Вот, например, история одного маленького отряда, «методологического сообщества», или «игропрактиков». Этот кружок работал с 1952 г. под руководством Г.П. Щедровицкого. Среди его основателей — A.A. Зиновьев, М.К. Мамардашвили и Б.А. Грушин. Все обсуждения записывались на магнитофон и затем распечатывались на пишущих машинках (за 40 лет скопились сотни томов машинописных материалов семинаров и игр). Как пишет историк, это движение «проводило подспудную кропотливую работу, готовя перемены. Не случайно его представители оказались в первых рядах, когда эти перемены начались» [99].

Антисоветский проект «шестидесятников» не собран в каком-то одном большом труде, хотя и есть отдельные сборники с его более или менее связным изложением— например, книга-манифест «Иного не дано» (1988). Его сущность изложена в огромном количестве сообщений по частным вопросам, в «молекулярном» потоке идей, символов и метафор. Крупные фигуры были лишь своего рода опорами, устоями всего этого движения, задавали его траекторию и мифологию. Близкие им духовно партийные деятели и члены научно-гуманитарной верхушки сотрудничали эффективно, но не явно.
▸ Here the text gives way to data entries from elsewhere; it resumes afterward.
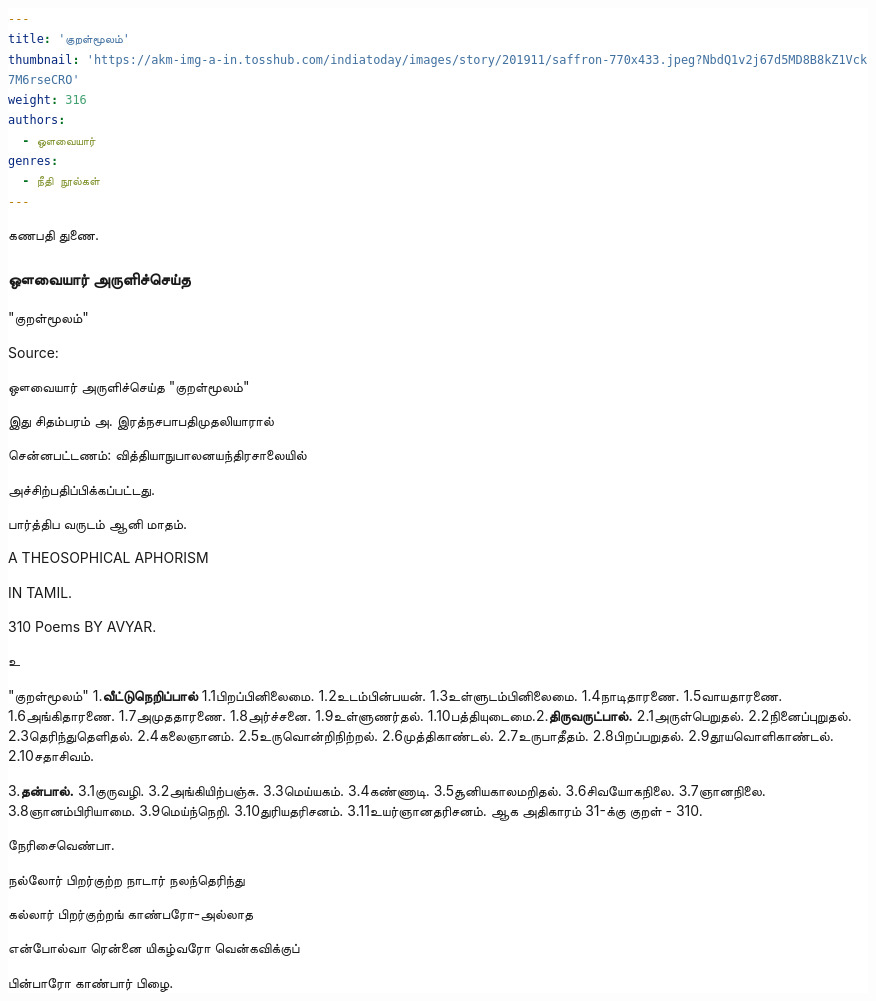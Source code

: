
```yaml
---
title: 'குறள்மூலம்'
thumbnail: 'https://akm-img-a-in.tosshub.com/indiatoday/images/story/201911/saffron-770x433.jpeg?NbdQ1v2j67d5MD8B8kZ1Vck7M6rseCRO'
weight: 316
authors:
  - ஔவையார்
genres:
  - நீதி நூல்கள்
---
```

கணபதி துணை.  

  

### ஔவையார் அருளிச்செய்த  

"குறள்மூலம்"  

  

Source:  

ஔவையார் அருளிச்செய்த "குறள்மூலம்"  

இது சிதம்பரம் அ. இரத்நசபாபதிமுதலியாரால்  

சென்னபட்டணம்: வித்தியாநுபாலனயந்திரசாலையில்  

அச்சிற்பதிப்பிக்கப்பட்டது.  

பார்த்திப வருடம் ஆனி மாதம்.  

A THEOSOPHICAL APHORISM  

IN TAMIL.  

310 Poems BY AVYAR.  

உ  

"குறள்மூலம்" 1.**வீட்டுநெறிப்பால்** 1.1பிறப்பினிலைமை. 1.2உடம்பின்பயன். 1.3உள்ளுடம்பினிலைமை. 1.4நாடிதாரணை. 1.5வாயதாரணை. 1.6அங்கிதாரணை. 1.7அமுததாரணை. 1.8அர்ச்சனை. 1.9உள்ளுணர்தல். 1.10பத்தியுடைமை.2.**திருவருட்பால்.** 2.1அருள்பெறுதல். 2.2நினைப்புறுதல். 2.3தெரிந்துதெளிதல். 2.4கலைஞானம். 2.5உருவொன்றிநிற்றல். 2.6முத்திகாண்டல். 2.7உருபாதீதம். 2.8பிறப்பறுதல். 2.9தூயவொளிகாண்டல். 2.10சதாசிவம்.  

3.**தன்பால்.** 3.1குருவழி. 3.2அங்கியிற்பஞ்சு. 3.3மெய்யகம். 3.4கண்ணாடி. 3.5சூனியகாலமறிதல். 3.6சிவயோகநிலை. 3.7ஞானநிலை. 3.8ஞானம்பிரியாமை. 3.9மெய்ந்நெறி. 3.10துரியதரிசனம். 3.11உயர்ஞானதரிசனம். ஆக அதிகாரம் 31-க்கு குறள் - 310.  

நேரிசைவெண்பா.  

நல்லோர் பிறர்குற்ற நாடார் நலந்தெரிந்து  

கல்லார் பிறர்குற்றங் காண்பரோ-அல்லாத  

என்போல்வா ரென்னை யிகழ்வரோ வென்கவிக்குப்  

பின்பாரோ காண்பார் பிழை.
В 1991 г. вышел сборник статей писателя А. Адамовича «Мы — шестидесятники» [4]. Он содержит перечисление тех фигур, которые составляли «мозговой центр» и организационный костяк этого движения. Эти «шестидесятники руководящего звена» принадлежали к элите советского общества, в основном гуманитарной. В Москве или Минске они запросто беседовали с Ю. Андроповым или П. Машеровым, а в США — с Р. Кеннеди, который якобы в ванной под шум воды излагал Е. Евтушенко секреты ЦРУ. Они имели широкий доступ к информационным и административным ресурсам, занимали ключевые посты в сфере духовного воздействия на общество. Шла их подпитка и внешними средствами. Советология в США изучала все уязвимые точки советской системы, слабости, предрассудки и стереотипы советского мышления. Она работала не только на ЦРУ, но и на наших «шестидесятников».